Second, those Guidelines specifically required the screening to be conducted respectively by three agencies: the Independent Corrupt Practices Commission (ICPC), the Economic and Financial Crimes Commission (EFCC), and the SSS. Mr. Akinboro could not be bothered to acknowledge that these were rules made by the CJN; nor did he notice that they also required the EFCC and the ICPC to do the same.
Third, Mr. Akinboro justified his intervention with an emotive appeal to the need not to compromise the rank of SAN and to preserve the “independence of the courts”. Perhaps he did not know that the rules on judicial appointments made by the National Judicial Council (NJC) also require that a recommendation for judicial appointment from the Judicial Service Commission shall be accompanied by a “report by the Department of State Security (sic) on the suitability of the candidate for appointment to a Judicial Office supported by verifiable facts on which the report is based.” The agency referred to here as “Department of State Security” is the same one that the SAN Guidelines call SSS. Mr. Akinboro sees nothing wrong with candidates for judicial appointments going through the same process, which he says intrudes into the independence of the SAN application process. Apparently, to him, what is bad for the rank of SAN is good for the judiciary.
These ebullitions from Mr. Akinboro and his ilk do not come from a place of principle. It is not about the independence of the legal profession, nor is it about a commitment to professional excellence. Instead, these kinds of views seek assurances of privilege for a few procured at the expense of the many and all under the convenient artifice of “independence” of the legal profession.
Interestingly, this occurs in the week that the NBA begins its annual general conference in Enugu, Eastern Nigeria, under an ironic theme: “Stand Out; Stand Tall.” A Bar and a legal profession that lack independence cannot stand out or stand tall.
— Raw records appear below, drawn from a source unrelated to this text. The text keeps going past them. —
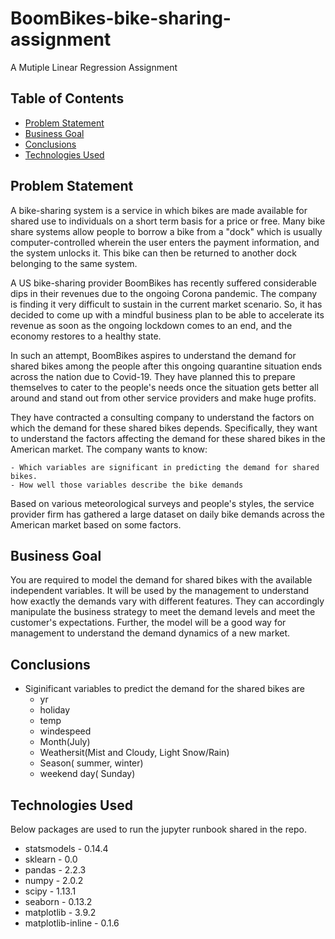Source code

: # BoomBikes-bike-sharing-assignment
A Mutiple Linear Regression Assignment 


## Table of Contents
* [Problem Statement](#problem-statement)
* [Business Goal](#business-goal)
* [Conclusions](#conclusions)
* [Technologies Used](#technologies-used)

<!-- You can include any other section that is pertinent to your problem -->

## Problem Statement
A bike-sharing system is a service in which bikes are made available for shared use to individuals on a short term basis for a price or free. Many bike share systems allow people to borrow a bike from a "dock" which is usually computer-controlled wherein the user enters the payment information, and the system unlocks it. This bike can then be returned to another dock belonging to the same system.

A US bike-sharing provider BoomBikes has recently suffered considerable dips in their revenues due to the ongoing Corona pandemic. The company is finding it very difficult to sustain in the current market scenario. So, it has decided to come up with a mindful business plan to be able to accelerate its revenue as soon as the ongoing lockdown comes to an end, and the economy restores to a healthy state.

In such an attempt, BoomBikes aspires to understand the demand for shared bikes among the people after this ongoing quarantine situation ends across the nation due to Covid-19. They have planned this to prepare themselves to cater to the people's needs once the situation gets better all around and stand out from other service providers and make huge profits.

They have contracted a consulting company to understand the factors on which the demand for these shared bikes depends. Specifically, they want to understand the factors affecting the demand for these shared bikes in the American market. The company wants to know:

    - Which variables are significant in predicting the demand for shared bikes.
    - How well those variables describe the bike demands

Based on various meteorological surveys and people's styles, the service provider firm has gathered a large dataset on daily bike demands across the American market based on some factors.

<!-- You don't have to answer all the questions - just the ones relevant to your project. -->

## Business Goal

You are required to model the demand for shared bikes with the available independent variables. It will be used by the management to understand how exactly the demands vary with different features. They can accordingly manipulate the business strategy to meet the demand levels and meet the customer's expectations. Further, the model will be a good way for management to understand the demand dynamics of a new market.

## Conclusions

 - Siginificant variables to predict the demand for the shared bikes are 
      - yr
      - holiday
      - temp
      - windespeed
      - Month(July)
      - Weathersit(Mist and Cloudy, Light Snow/Rain)
      - Season( summer, winter)
      - weekend day( Sunday)
      


<!-- You don't have to answer all the questions - just the ones relevant to your project. -->


## Technologies Used
Below packages are used to run the jupyter runbook shared in the repo.
- statsmodels - 0.14.4
- sklearn - 0.0
- pandas - 2.2.3
- numpy - 2.0.2
- scipy - 1.13.1
- seaborn - 0.13.2
- matplotlib - 3.9.2
- matplotlib-inline - 0.1.6


<!-- As the libraries versions keep on changing, it is recommended to mention the version of library used in this project -->


<!-- Optional -->
<!-- ## License -->
<!-- This project is open source and available under the [... License](). -->

<!-- You don't have to include all sections - just the one's relevant to your project -->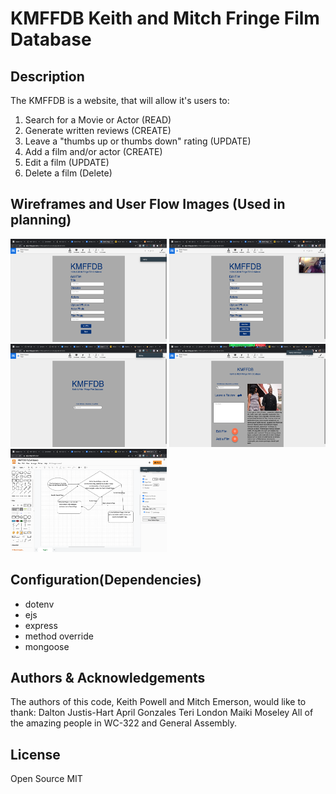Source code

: # KMFFDB Keith and Mitch Fringe Film Database

## Description

The KMFFDB is a website, that will allow it's users to:

 1) Search for a Movie or Actor (READ)
 2) Generate written reviews (CREATE)
 3) Leave a "thumbs up or thumbs down" rating (UPDATE)
 4) Add a film and/or actor (CREATE)
 5) Edit a film (UPDATE)
 6) Delete a film (Delete)

## Wireframes and User Flow Images (Used in planning)

<img src="./public/images/add-page.png" width ="250" height ="165" /> 

<img src="./public/images/edit-page.png" width ="250" height ="165" /> 

<img src="./public/images/index-page.png" width ="250" height ="165" /> 

<img src="./public/images/show-page.png" width ="250" height ="165" /> 

<img src="./public/images/user-flow.png" width ="250" height ="165" /> 

## Configuration(Dependencies)

- dotenv
- ejs
- express
- method override
- mongoose

## Authors & Acknowledgements

The authors of this code, Keith Powell and Mitch Emerson, would like to thank:
Dalton Justis-Hart
April Gonzales
Teri London
Maiki Moseley
All of the amazing people in WC-322
and General Assembly.

## License

Open Source MIT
An independent legal profession would have challenged the Ariwoola Guidelines promptly in 2022 rather than wait three years to misrepresent their import for cheap politics. In any case, a CJN would not be the person making the rules for the quality mark of an independent Bar.
Independence of the legal profession is not a privilege handed out on a platter. It is fought for. Lack of independence is a congenital design flaw in the institutions of Nigeria’s legal profession. For the record, regimes of exceptionalism such as that advocated for by Mr. Akinboro, do not advance the cause of independence. That is not to say that independence is not a desirable goal. Rather, it is an acknowledgement that Nigeria’s legal profession is nowhere near that goal. Identifying the steps required to get there could usefully preoccupy the NBA when it meets in Enugu this week.